Tags: Flow

Hunk aware lines of code (HALOC) is the metric Flow uses to assess how much code is being changed. This metric is used in the calculations for all metrics that refer to lines of code, including Rework, Help others, Legacy refactor, tt100, and more.

Every commit is made of hunks. These hunks represent sections of changed code in the commit, separated by unchanged lines. The locations and sizes of these hunks are determined using git diff.

In each hunk, lines are either added (insertions) or deleted (deletions). Because Flow’s ingestion engine uses the unified diff view to determine changes, a changed line of code counts as both an insertion and a deletion. 

In each hunk, Flow looks at the number of insertions and the number of deletions, then takes the higher number as the HALOC for the hunk. If a hunk has 3 insertions and 4 deletions, the HALOC for the hunk is 4.

Note: Because a changed line of code counts as both an insertion and a deletion, it will always count toward HALOC for a hunk, regardless of whether there are more insertions or deletions overall.

The HALOC for a commit is the sum of the HALOCs for each hunk in the commit.

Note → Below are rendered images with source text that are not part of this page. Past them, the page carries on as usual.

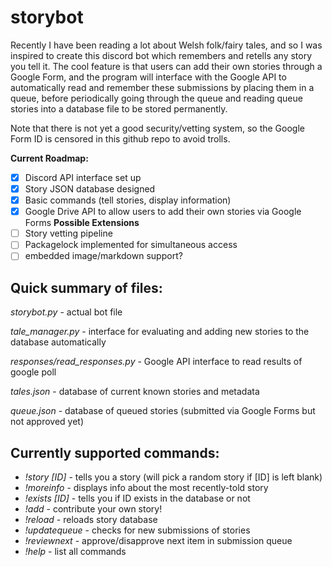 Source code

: # storybot

Recently I have been reading a lot about Welsh folk/fairy tales, and so I was inspired to create this discord bot which remembers and retells any story you tell it.
The cool feature is that users can add their own stories through a Google Form, and the program will interface with the Google API to automatically read and remember these submissions by placing them in a queue, before periodically going through the queue and reading queue stories into a database file to be stored permanently.

Note that there is not yet a good security/vetting system, so the Google Form ID is censored in this github repo to avoid trolls.

**Current Roadmap:**
 - [x] Discord API interface set up
 - [x] Story JSON database designed
 - [x] Basic commands (tell stories, display information)
 - [x] Google Drive API to allow users to add their own stories via Google Forms
**Possible Extensions**
 - [ ] Story vetting pipeline
 - [ ] Packagelock implemented for simultaneous access
 - [ ] embedded image/markdown support?
 
Quick summary of files:
----

*storybot.py* - actual bot file

*tale_manager.py* - interface for evaluating and adding new stories to the database automatically

*responses/read_responses.py* - Google API interface to read results of google poll

*tales.json* - database of current known stories and metadata

*queue.json* - database of queued stories (submitted via Google Forms but not approved yet)

Currently supported commands:
----
 - *!story [ID]* - tells you a story (will pick a random story if [ID] is left blank)
 - *!moreinfo* - displays info about the most recently-told story
 - *!exists [ID]* - tells you if ID exists in the database or not
 - *!add* - contribute your own story!
 - *!reload* - reloads story database
 - *!updatequeue* - checks for new submissions of stories
 - *!reviewnext* - approve/disapprove next item in submission queue
 - *!help* - list all commands

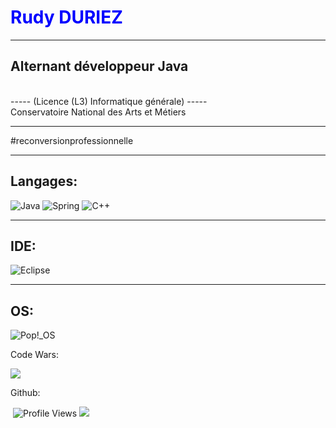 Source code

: 

<h1 style="color:#0000ff;">Rudy DURIEZ</h1>
<hr>
<h2> Alternant développeur Java</h2> 
  <br>
----- (Licence (L3) Informatique générale) ----- 
<br>
  Conservatoire National des Arts et Métiers
  <hr>
#reconversionprofessionnelle
</p>
<hr>
<h2>Langages:</h2>
  
![Java](https://img.shields.io/badge/java-%23ED8B00.svg?style=for-the-badge&logo=java&logoColor=white) ![Spring](https://img.shields.io/badge/spring-%236DB33F.svg?style=for-the-badge&logo=spring&logoColor=white) ![C++](https://img.shields.io/badge/c++-%2300599C.svg?style=for-the-badge&logo=c%2B%2B&logoColor=white)
 
<hr>

<h2>IDE:</h2>

![Eclipse](https://img.shields.io/badge/Eclipse-FE7A16.svg?style=for-the-badge&logo=Eclipse&logoColor=white)

<hr>

<h2>OS:</h2>

![Pop!\_OS](https://img.shields.io/badge/Pop!_OS-48B9C7?style=for-the-badge&logo=Pop!_OS&logoColor=white)
 
<p>Code Wars:</p>

![](https://www.codewars.com/users/D-Rudy/badges/micro)

<p>Github:</p>

![]()        ![Profile Views](http://img.shields.io/badge/Profile%20Views-1185-blue) ![](https://visitor-badge.glitch.me/badge?page_id=D-Rudy.D-Rudy)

Calculating HALOC this way allows Flow to more closely represent the actual amount of code changed rather than what the git diff initially displays, which can often double-count work. Consider a commit where two lines of code were modified. Because a changed line counts for both an insertion and a deletion, the git diff says four lines of code were changed. But Flow’s HALOC measurement correctly represents that only two lines of code were changed.